Assignment:
Give every line from the entries that contains "begin".

[[ Data excerpts open ]]

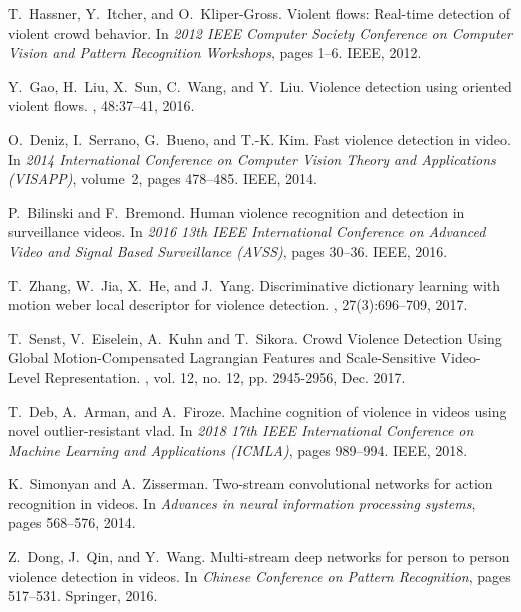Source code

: \documentclass[10pt,twocolumn,letterpaper]{article}
\begin{document}
{\begin{thebibliography}{10}
T.~Hassner, Y.~Itcher, and O.~Kliper-Gross.
\newblock Violent flows: Real-time detection of violent crowd behavior.
\newblock In {\em 2012 IEEE Computer Society Conference on Computer Vision and
	Pattern Recognition Workshops}, pages 1--6. IEEE, 2012.

Y.~Gao, H.~Liu, X.~Sun, C.~Wang, and Y.~Liu.
\newblock Violence detection using oriented violent flows.
, 48:37--41, 2016.

O.~Deniz, I.~Serrano, G.~Bueno, and T.-K. Kim.
\newblock Fast violence detection in video.
\newblock In {\em 2014 International Conference on Computer Vision Theory and
	Applications (VISAPP)}, volume~2, pages 478--485. IEEE, 2014.

P.~Bilinski and F.~Bremond.
\newblock Human violence recognition and detection in surveillance videos.
\newblock In {\em 2016 13th IEEE International Conference on Advanced Video and
	Signal Based Surveillance (AVSS)}, pages 30--36. IEEE, 2016.

T.~Zhang, W.~Jia, X.~He, and J.~Yang.
\newblock Discriminative dictionary learning with motion weber local descriptor
	for violence detection.
,
	27(3):696--709, 2017.

T.~Senst, V.~Eiselein, A.~Kuhn and T.~Sikora.
\newblock Crowd Violence Detection Using Global Motion-Compensated Lagrangian Features and Scale-Sensitive Video-Level Representation.
, vol. 12, no. 12, pp. 2945-2956, Dec. 2017.

T.~Deb, A.~Arman, and A.~Firoze.
\newblock Machine cognition of violence in videos using novel outlier-resistant
	vlad.
\newblock In {\em 2018 17th IEEE International Conference on Machine Learning
	and Applications (ICMLA)}, pages 989--994. IEEE, 2018.

K.~Simonyan and A.~Zisserman.
\newblock Two-stream convolutional networks for action recognition in videos.
\newblock In {\em Advances in neural information processing systems}, pages
	568--576, 2014.

Z.~Dong, J.~Qin, and Y.~Wang.
\newblock Multi-stream deep networks for person to person violence detection in
	videos.
\newblock In {\em Chinese Conference on Pattern Recognition}, pages 517--531.
	Springer, 2016.


\end{thebibliography}}
\end{document}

[[ Data excerpts closed ]]

Completed task:
\begin{document}
{\begin{thebibliography}{10}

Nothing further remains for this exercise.